Musgrave at once opened so sharp a fire that Sullivan’s whole line was for some minutes stopped; and Howe, looking for the most serious attack to fall on his left flank, reinforced his troops in that quarter so as to hold the militia at bay. But it was really on the British right that the danger was greatest. There the picquets had been driven back on their supports, though these had retired very steadily, contesting every yard of ground; and Greene was pushing his advance gradually forward, when the sound of tremendous firing about Chew’s house led him to believe that a general action had begun. In truth, Washington’s attack on the centre had been abruptly checked by the little band of the Fortieth in the house, who held on stoutly to their stronghold in utter contempt of the American artillery. Washington therefore decided to mask the house and to continue his advance; but, the ground being strongly enclosed, this was a matter of some difficulty.
The result was that Sullivan’s division deployed prematurely on both sides of the road, and not, as had been prearranged, on the west side only. Greene, knowing nothing of this and unable to see anything in the fog, also deployed, as his orders bade him, with his right resting on the main road. Wholly unconscious that he was thus overlapping Sullivan’s left, he then opened his attack with vigour, guided only by the flashes of the musketry through the mist; and thus it came about that while Sullivan’s left brigade was hotly engaged with the British in front, it found itself harried by bullets from Greene’s brigade in rear.

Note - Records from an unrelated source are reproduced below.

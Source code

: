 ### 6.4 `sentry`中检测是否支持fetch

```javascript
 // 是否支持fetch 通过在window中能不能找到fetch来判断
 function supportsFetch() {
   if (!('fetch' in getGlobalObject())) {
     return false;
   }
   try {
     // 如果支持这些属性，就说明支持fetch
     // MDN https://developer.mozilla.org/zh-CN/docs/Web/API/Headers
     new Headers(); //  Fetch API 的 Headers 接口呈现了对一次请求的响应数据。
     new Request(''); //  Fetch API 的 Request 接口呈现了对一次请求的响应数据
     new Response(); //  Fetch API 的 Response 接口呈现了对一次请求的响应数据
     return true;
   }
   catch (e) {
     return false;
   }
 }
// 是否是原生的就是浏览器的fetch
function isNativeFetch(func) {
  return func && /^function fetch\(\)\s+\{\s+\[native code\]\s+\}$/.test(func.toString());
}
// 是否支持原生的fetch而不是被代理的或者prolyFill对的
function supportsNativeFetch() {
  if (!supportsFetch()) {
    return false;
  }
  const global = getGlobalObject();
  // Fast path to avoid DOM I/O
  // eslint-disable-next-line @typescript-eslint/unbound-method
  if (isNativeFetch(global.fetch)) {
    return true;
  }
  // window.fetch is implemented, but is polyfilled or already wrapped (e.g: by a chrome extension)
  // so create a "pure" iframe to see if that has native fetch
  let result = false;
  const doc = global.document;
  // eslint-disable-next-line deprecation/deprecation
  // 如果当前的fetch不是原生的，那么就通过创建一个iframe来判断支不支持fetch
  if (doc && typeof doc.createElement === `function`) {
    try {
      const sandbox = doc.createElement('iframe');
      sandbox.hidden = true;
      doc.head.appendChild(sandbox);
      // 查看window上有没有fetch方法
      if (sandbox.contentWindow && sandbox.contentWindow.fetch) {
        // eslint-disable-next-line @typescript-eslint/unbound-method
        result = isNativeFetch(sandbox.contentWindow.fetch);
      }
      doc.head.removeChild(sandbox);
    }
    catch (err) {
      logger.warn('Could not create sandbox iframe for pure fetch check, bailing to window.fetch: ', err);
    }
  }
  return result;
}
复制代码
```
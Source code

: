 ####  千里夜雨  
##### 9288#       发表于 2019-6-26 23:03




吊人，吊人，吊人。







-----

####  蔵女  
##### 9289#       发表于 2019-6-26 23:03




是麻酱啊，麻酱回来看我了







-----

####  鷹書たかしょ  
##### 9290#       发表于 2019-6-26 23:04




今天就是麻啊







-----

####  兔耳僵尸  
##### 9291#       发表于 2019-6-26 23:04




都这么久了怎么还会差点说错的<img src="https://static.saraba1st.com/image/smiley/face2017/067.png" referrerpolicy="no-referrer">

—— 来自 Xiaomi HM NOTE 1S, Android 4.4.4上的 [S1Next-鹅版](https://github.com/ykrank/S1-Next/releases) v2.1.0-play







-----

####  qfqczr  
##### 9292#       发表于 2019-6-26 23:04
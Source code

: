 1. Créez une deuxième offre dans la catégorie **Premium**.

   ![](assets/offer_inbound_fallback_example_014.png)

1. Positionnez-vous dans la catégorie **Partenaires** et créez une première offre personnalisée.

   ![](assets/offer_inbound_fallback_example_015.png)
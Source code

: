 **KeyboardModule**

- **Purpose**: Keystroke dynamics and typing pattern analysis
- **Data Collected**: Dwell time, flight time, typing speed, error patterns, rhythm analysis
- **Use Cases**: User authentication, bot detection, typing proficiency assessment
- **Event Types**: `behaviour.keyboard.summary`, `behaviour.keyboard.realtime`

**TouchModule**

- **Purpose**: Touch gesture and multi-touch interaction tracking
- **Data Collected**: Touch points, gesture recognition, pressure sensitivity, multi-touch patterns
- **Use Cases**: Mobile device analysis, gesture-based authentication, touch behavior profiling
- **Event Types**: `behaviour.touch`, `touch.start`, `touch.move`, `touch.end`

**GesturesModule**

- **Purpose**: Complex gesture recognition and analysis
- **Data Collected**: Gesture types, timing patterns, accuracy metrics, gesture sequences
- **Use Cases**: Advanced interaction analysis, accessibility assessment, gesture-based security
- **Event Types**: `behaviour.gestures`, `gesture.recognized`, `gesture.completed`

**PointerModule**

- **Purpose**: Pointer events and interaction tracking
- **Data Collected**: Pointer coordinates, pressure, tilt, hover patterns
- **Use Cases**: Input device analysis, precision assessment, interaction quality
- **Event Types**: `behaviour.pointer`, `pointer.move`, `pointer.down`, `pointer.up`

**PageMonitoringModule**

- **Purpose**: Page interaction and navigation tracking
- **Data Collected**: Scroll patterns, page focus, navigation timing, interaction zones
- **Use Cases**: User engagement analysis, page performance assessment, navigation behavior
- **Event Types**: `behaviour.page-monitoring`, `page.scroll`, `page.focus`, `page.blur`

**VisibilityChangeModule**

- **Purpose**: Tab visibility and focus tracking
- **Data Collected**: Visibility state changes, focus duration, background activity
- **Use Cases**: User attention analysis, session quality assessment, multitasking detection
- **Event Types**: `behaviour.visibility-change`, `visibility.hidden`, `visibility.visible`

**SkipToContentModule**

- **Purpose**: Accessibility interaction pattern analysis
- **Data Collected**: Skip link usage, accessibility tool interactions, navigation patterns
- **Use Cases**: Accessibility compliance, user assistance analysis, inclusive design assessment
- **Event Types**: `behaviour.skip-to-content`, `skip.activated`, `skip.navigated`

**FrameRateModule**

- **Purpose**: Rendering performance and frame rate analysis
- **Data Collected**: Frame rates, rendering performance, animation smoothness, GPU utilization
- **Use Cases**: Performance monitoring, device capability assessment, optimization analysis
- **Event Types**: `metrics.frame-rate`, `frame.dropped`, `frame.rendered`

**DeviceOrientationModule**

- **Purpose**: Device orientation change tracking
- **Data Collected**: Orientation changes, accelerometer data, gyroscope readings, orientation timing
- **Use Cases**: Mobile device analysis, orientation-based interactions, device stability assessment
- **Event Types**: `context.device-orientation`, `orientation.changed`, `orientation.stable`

Very pardonably the unlucky battalions were smitten with panic, and the disorder quickly spread to the whole of the American right, where it was increased by the action of General Grey, who, always calm and cool-headed, had wheeled up a brigade from the extreme British left upon Sullivan’s right flank. Almost simultaneously General Grant brought up the Fifth and Fifty-Fifth from the British right centre upon Sullivan’s left flank, and completed his discomfiture.
This movement was the more important since the American brigades on the Old York Road had forced back the Guards, Twenty-Fifth, and Twenty-Seventh from their camp to the village, where they held them hard pressed, capturing even several prisoners. By Grant’s advance these brigades of the extreme American left were isolated, in spite of their success; and Grey, withdrawing to the assistance of the Guards the bulk of the force which had been opposed to the militia on Howe’s left flank, speedily restored the balance of the scale in that quarter. Cornwallis too now hurried to the sound of the cannon with two more battalions from Philadelphia, and the Americans were soon in full retreat, though their left wing was recalled too late to save one regiment from being cut off. Thereby not only were the whole of the British prisoners recaptured, but four hundred Americans were taken in their stead.
The action lasted for two hours and a half, and was sharply fought throughout. The loss of Howe’s army was five hundred and seventeen killed and wounded, and fourteen prisoners; that of the Americans was six hundred and seventy-three killed and wounded, and four hundred prisoners.